The organization on Monday announced that North will replace Pete Brownell in the role “within a few weeks.”
The head of the NRA, Wayne LaPierre, called the appointment “the most exciting news for our members since Charlton Heston became President of our Association.”
Heston served as the group’s president from 1998 to 2003, famously shouting, “From my cold, dead hands” as he held a rifle aloft during the NRA convention in 2000.
“Oliver North is a legendary warrior for American freedom, a gifted communicator and skilled leader," LaPierre said in a statement. "In these times, I can think of no one better suited to serve as our President."
North is stepping down from his position as a commentator on Fox News effective immediately, the NRA said. He will take over the gun rights group “as soon as his business affairs [are] put in order,” it added.
In a letter to the NRA’s board of directors expressing his support of the pick, Brownell said that LaPierre recommended reaching out to North, referring to him as “a warrior amongst our board members.”
“Wayne and I feel that in these extraordinary times, a leader with his history as a communicator and resolute defender of the Second Amendment is precisely what the NRA needs,” Brownell wrote.

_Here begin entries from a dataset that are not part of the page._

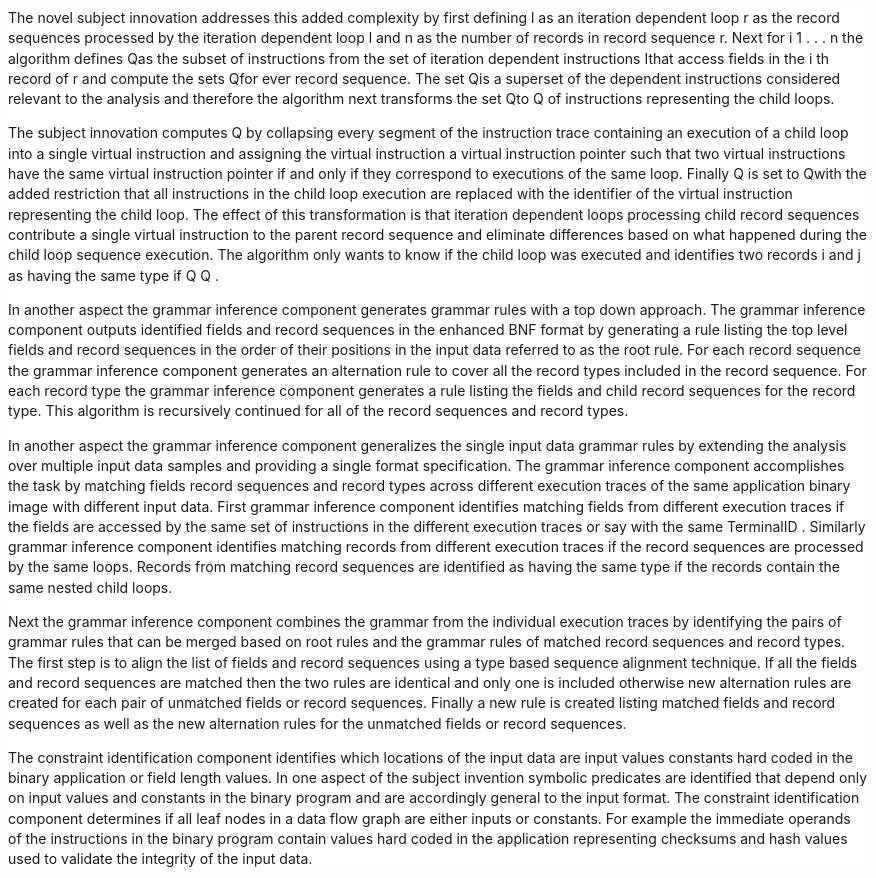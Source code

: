 The novel subject innovation addresses this added complexity by first defining l as an iteration dependent loop r as the record sequences processed by the iteration dependent loop l and n as the number of records in record sequence r. Next for i 1 . . . n the algorithm defines Qas the subset of instructions from the set of iteration dependent instructions Ithat access fields in the i th record of r and compute the sets Qfor ever record sequence. The set Qis a superset of the dependent instructions considered relevant to the analysis and therefore the algorithm next transforms the set Qto Q of instructions representing the child loops.

The subject innovation computes Q by collapsing every segment of the instruction trace containing an execution of a child loop into a single virtual instruction and assigning the virtual instruction a virtual instruction pointer such that two virtual instructions have the same virtual instruction pointer if and only if they correspond to executions of the same loop. Finally Q is set to Qwith the added restriction that all instructions in the child loop execution are replaced with the identifier of the virtual instruction representing the child loop. The effect of this transformation is that iteration dependent loops processing child record sequences contribute a single virtual instruction to the parent record sequence and eliminate differences based on what happened during the child loop sequence execution. The algorithm only wants to know if the child loop was executed and identifies two records i and j as having the same type if Q Q .

In another aspect the grammar inference component generates grammar rules with a top down approach. The grammar inference component outputs identified fields and record sequences in the enhanced BNF format by generating a rule listing the top level fields and record sequences in the order of their positions in the input data referred to as the root rule. For each record sequence the grammar inference component generates an alternation rule to cover all the record types included in the record sequence. For each record type the grammar inference component generates a rule listing the fields and child record sequences for the record type. This algorithm is recursively continued for all of the record sequences and record types.

In another aspect the grammar inference component generalizes the single input data grammar rules by extending the analysis over multiple input data samples and providing a single format specification. The grammar inference component accomplishes the task by matching fields record sequences and record types across different execution traces of the same application binary image with different input data. First grammar inference component identifies matching fields from different execution traces if the fields are accessed by the same set of instructions in the different execution traces or say with the same TerminalID . Similarly grammar inference component identifies matching records from different execution traces if the record sequences are processed by the same loops. Records from matching record sequences are identified as having the same type if the records contain the same nested child loops.

Next the grammar inference component combines the grammar from the individual execution traces by identifying the pairs of grammar rules that can be merged based on root rules and the grammar rules of matched record sequences and record types. The first step is to align the list of fields and record sequences using a type based sequence alignment technique. If all the fields and record sequences are matched then the two rules are identical and only one is included otherwise new alternation rules are created for each pair of unmatched fields or record sequences. Finally a new rule is created listing matched fields and record sequences as well as the new alternation rules for the unmatched fields or record sequences.

The constraint identification component identifies which locations of the input data are input values constants hard coded in the binary application or field length values. In one aspect of the subject invention symbolic predicates are identified that depend only on input values and constants in the binary program and are accordingly general to the input format. The constraint identification component determines if all leaf nodes in a data flow graph are either inputs or constants. For example the immediate operands of the instructions in the binary program contain values hard coded in the application representing checksums and hash values used to validate the integrity of the input data.
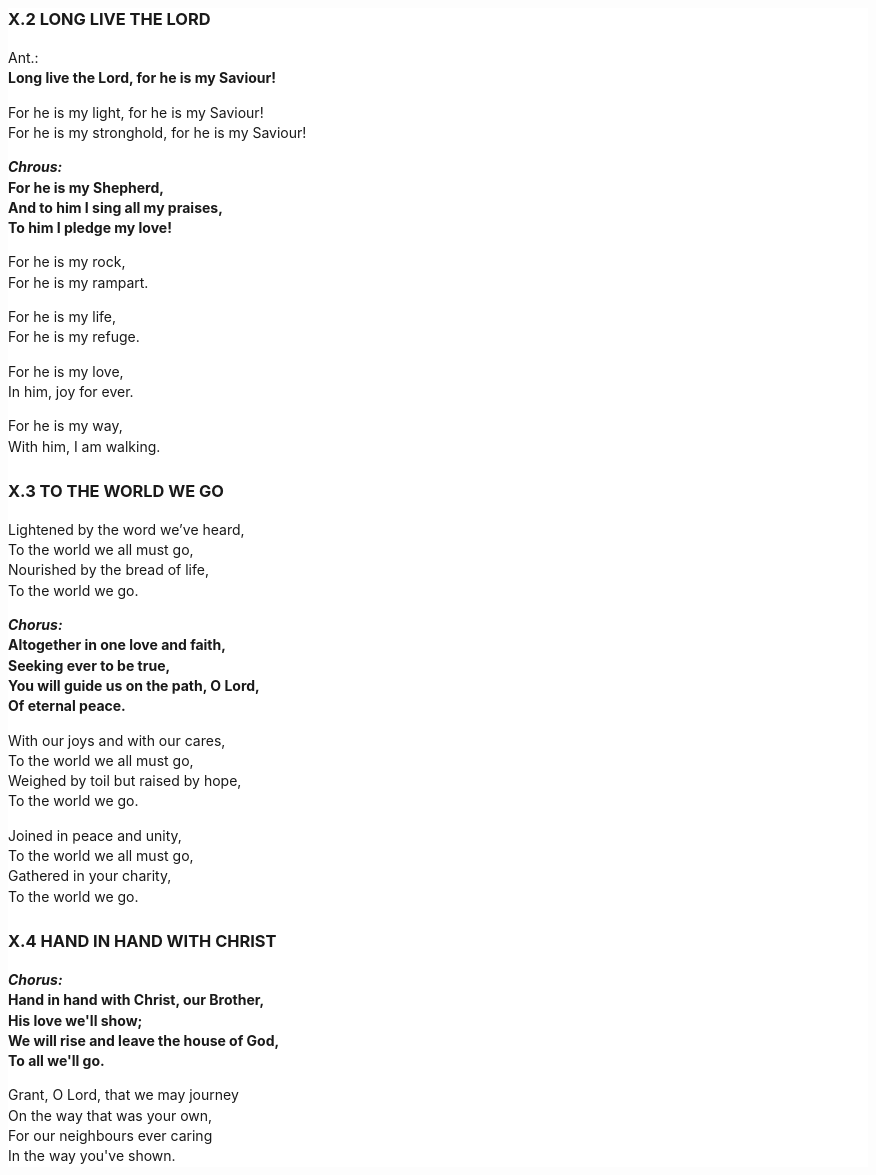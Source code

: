 ### X.2 LONG LIVE THE LORD
Ant.:<br />
**Long live the Lord, for he is my Saviour!**<br />

For he is my light, for he is my Saviour!<br />
For he is my stronghold, for he is my Saviour!<br />

***Chrous:***<br />
**For he is my Shepherd,**<br />
**And to him I sing all my praises,**<br />
**To him I pledge my love!**<br />

For he is my rock,<br />
For he is my rampart.<br />

For he is my life,<br />
For he is my refuge.<br />

For he is my love,<br />
In him, joy for ever.<br />

For he is my way,<br />
With him, I am walking.<br />

### X.3 TO THE WORLD WE GO<br />
Lightened by the word we’ve heard,<br />
To the world we all must go,<br />
Nourished by the bread of life,<br />
To the world we go.<br />

***Chorus:***<br />
**Altogether in one love and faith,**<br />
**Seeking ever to be true,**<br />
**You will guide us on the path, O Lord,**<br />
**Of eternal peace.**<br />

With our joys and with our cares,<br />
To the world we all must go,<br />
Weighed by toil but raised by hope,<br />
To the world we go.<br />

Joined in peace and unity,<br />
To the world we all must go,<br />
Gathered in your charity,<br />
To the world we go.<br />

### X.4 HAND IN HAND WITH CHRIST
***Chorus:*** <br />
**Hand in hand with Christ, our Brother,**<br />
**His love we'll show;**<br />
**We will rise and leave the house of God,**<br />
**To all we'll go.**<br />

Grant, O Lord, that we may journey<br />
On the way that was your own,<br />
For our neighbours ever caring<br />
In the way you've shown.<br />
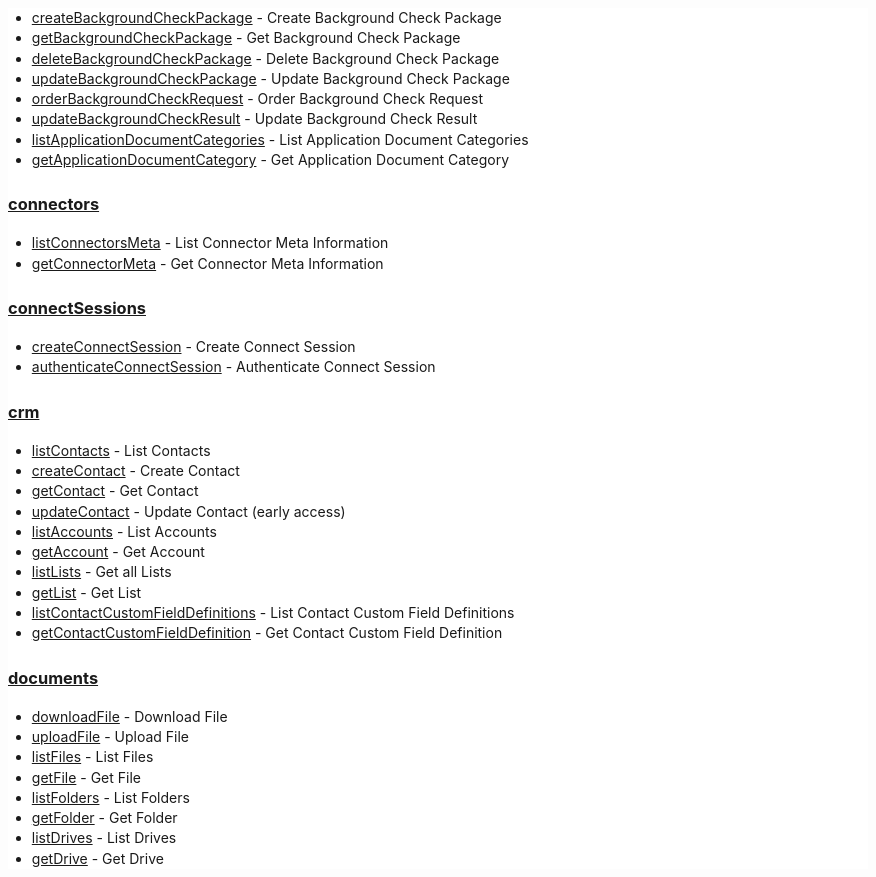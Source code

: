 * [createBackgroundCheckPackage](docs/sdks/ats/README.md#createbackgroundcheckpackage) - Create Background Check Package
* [getBackgroundCheckPackage](docs/sdks/ats/README.md#getbackgroundcheckpackage) - Get Background Check Package
* [deleteBackgroundCheckPackage](docs/sdks/ats/README.md#deletebackgroundcheckpackage) - Delete Background Check Package
* [updateBackgroundCheckPackage](docs/sdks/ats/README.md#updatebackgroundcheckpackage) - Update Background Check Package
* [orderBackgroundCheckRequest](docs/sdks/ats/README.md#orderbackgroundcheckrequest) - Order Background Check Request
* [updateBackgroundCheckResult](docs/sdks/ats/README.md#updatebackgroundcheckresult) - Update Background Check Result
* [listApplicationDocumentCategories](docs/sdks/ats/README.md#listapplicationdocumentcategories) - List Application Document Categories
* [getApplicationDocumentCategory](docs/sdks/ats/README.md#getapplicationdocumentcategory) - Get Application Document Category

### [connectors](docs/sdks/connectors/README.md)

* [listConnectorsMeta](docs/sdks/connectors/README.md#listconnectorsmeta) - List Connector Meta Information
* [getConnectorMeta](docs/sdks/connectors/README.md#getconnectormeta) - Get Connector Meta Information

### [connectSessions](docs/sdks/connectsessions/README.md)

* [createConnectSession](docs/sdks/connectsessions/README.md#createconnectsession) - Create Connect Session
* [authenticateConnectSession](docs/sdks/connectsessions/README.md#authenticateconnectsession) - Authenticate Connect Session

### [crm](docs/sdks/crm/README.md)

* [listContacts](docs/sdks/crm/README.md#listcontacts) - List Contacts
* [createContact](docs/sdks/crm/README.md#createcontact) - Create Contact
* [getContact](docs/sdks/crm/README.md#getcontact) - Get Contact
* [updateContact](docs/sdks/crm/README.md#updatecontact) - Update Contact (early access)
* [listAccounts](docs/sdks/crm/README.md#listaccounts) - List Accounts
* [getAccount](docs/sdks/crm/README.md#getaccount) - Get Account
* [listLists](docs/sdks/crm/README.md#listlists) - Get all Lists
* [getList](docs/sdks/crm/README.md#getlist) - Get List
* [listContactCustomFieldDefinitions](docs/sdks/crm/README.md#listcontactcustomfielddefinitions) - List Contact Custom Field Definitions
* [getContactCustomFieldDefinition](docs/sdks/crm/README.md#getcontactcustomfielddefinition) - Get Contact Custom Field Definition

### [documents](docs/sdks/documents/README.md)

* [downloadFile](docs/sdks/documents/README.md#downloadfile) - Download File
* [uploadFile](docs/sdks/documents/README.md#uploadfile) - Upload File
* [listFiles](docs/sdks/documents/README.md#listfiles) - List Files
* [getFile](docs/sdks/documents/README.md#getfile) - Get File
* [listFolders](docs/sdks/documents/README.md#listfolders) - List Folders
* [getFolder](docs/sdks/documents/README.md#getfolder) - Get Folder
* [listDrives](docs/sdks/documents/README.md#listdrives) - List Drives
* [getDrive](docs/sdks/documents/README.md#getdrive) - Get Drive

Brownell will not serve a second term as president of the group so that he can “devote his full time and energy to his family business,” he said.
NRA spokeswoman and conservative commentator Dana Loesch also expressed support on Monday for North, saying on Twitter that he is “the last person that anti-gun advocates would want as the new President of the NRA board.”
Thrilled about the Oliver North news. A total warrior for freedom, this is the last person that anti-gun advocates would want as the new President of the NRA board.— Dana Loesch (@DLoesch) May 7, 2018
North is known for his involvement in the Iran-Contra scandal, a two-part operation in which, despite sanctions, senior officials assisted in the secret sale of weapons to Iran in the 1980s and then funneled the funds to the Contras, a group of right-wing rebels in Nicaragua, in spite of a congressional ban on funding the war there.
A federal judge dismissed his convictions on three felony charges in connection with the scandal in 1991.
A decorated retired Marine lieutenant colonel, North has published several books and hosted a show on Fox called “War Stories.”